• **What is being asked**
When you copy the entries, keep every word exactly as it stands.

(Records from a data source)
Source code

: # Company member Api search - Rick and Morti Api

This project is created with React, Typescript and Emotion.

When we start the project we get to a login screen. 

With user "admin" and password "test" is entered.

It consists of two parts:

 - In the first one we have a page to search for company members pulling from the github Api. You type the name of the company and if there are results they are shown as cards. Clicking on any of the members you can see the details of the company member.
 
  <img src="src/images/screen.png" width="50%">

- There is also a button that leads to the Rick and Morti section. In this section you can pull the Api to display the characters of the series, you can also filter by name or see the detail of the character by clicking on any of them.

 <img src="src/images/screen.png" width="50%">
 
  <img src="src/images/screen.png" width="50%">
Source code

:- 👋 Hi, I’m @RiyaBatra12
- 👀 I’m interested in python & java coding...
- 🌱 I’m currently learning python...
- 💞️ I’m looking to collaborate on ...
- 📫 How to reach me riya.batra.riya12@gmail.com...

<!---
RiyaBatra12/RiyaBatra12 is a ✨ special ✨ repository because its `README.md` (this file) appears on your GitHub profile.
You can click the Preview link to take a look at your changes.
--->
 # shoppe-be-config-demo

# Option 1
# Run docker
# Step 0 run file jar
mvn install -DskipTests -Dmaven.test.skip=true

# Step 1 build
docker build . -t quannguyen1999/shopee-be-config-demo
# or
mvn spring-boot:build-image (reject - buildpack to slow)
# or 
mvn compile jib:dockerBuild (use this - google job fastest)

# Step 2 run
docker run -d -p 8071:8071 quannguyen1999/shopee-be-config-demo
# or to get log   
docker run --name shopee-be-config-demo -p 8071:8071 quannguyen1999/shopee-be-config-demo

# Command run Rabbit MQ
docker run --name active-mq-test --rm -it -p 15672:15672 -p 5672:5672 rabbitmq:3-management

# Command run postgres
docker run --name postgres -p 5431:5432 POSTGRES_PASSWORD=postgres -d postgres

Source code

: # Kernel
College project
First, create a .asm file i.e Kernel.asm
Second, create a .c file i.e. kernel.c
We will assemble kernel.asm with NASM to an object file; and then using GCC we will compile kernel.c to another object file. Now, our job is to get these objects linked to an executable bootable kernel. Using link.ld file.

• **Exercise solution**
Source code

: # Company member Api search - Rick and Morti Api

This project is created with React, Typescript and Emotion.

When we start the project we get to a login screen. 

With user "admin" and password "test" is entered.

It consists of two parts:

 - In the first one we have a page to search for company members pulling from the github Api. You type the name of the company and if there are results they are shown as cards. Clicking on any of the members you can see the details of the company member.
 
  <img src="src/images/screen.png" width="50%">

- There is also a button that leads to the Rick and Morti section. In this section you can pull the Api to display the characters of the series, you can also filter by name or see the detail of the character by clicking on any of them.

 <img src="src/images/screen.png" width="50%">
 
  <img src="src/images/screen.png" width="50%">
Source code

:- 👋 Hi, I’m @RiyaBatra12
- 👀 I’m interested in python & java coding...
- 🌱 I’m currently learning python...
- 💞️ I’m looking to collaborate on ...
- 📫 How to reach me riya.batra.riya12@gmail.com...

<!---
RiyaBatra12/RiyaBatra12 is a ✨ special ✨ repository because its `README.md` (this file) appears on your GitHub profile.
You can click the Preview link to take a look at your changes.
--->
 # shoppe-be-config-demo

# Option 1
# Run docker
# Step 0 run file jar
mvn install -DskipTests -Dmaven.test.skip=true

# Step 1 build
docker build . -t quannguyen1999/shopee-be-config-demo
# or
mvn spring-boot:build-image (reject - buildpack to slow)
# or 
mvn compile jib:dockerBuild (use this - google job fastest)

# Step 2 run
docker run -d -p 8071:8071 quannguyen1999/shopee-be-config-demo
# or to get log   
docker run --name shopee-be-config-demo -p 8071:8071 quannguyen1999/shopee-be-config-demo

# Command run Rabbit MQ
docker run --name active-mq-test --rm -it -p 15672:15672 -p 5672:5672 rabbitmq:3-management

# Command run postgres
docker run --name postgres -p 5431:5432 POSTGRES_PASSWORD=postgres -d postgres

Source code

: # Kernel
College project
First, create a .asm file i.e Kernel.asm
Second, create a .c file i.e. kernel.c
We will assemble kernel.asm with NASM to an object file; and then using GCC we will compile kernel.c to another object file. Now, our job is to get these objects linked to an executable bootable kernel. Using link.ld file.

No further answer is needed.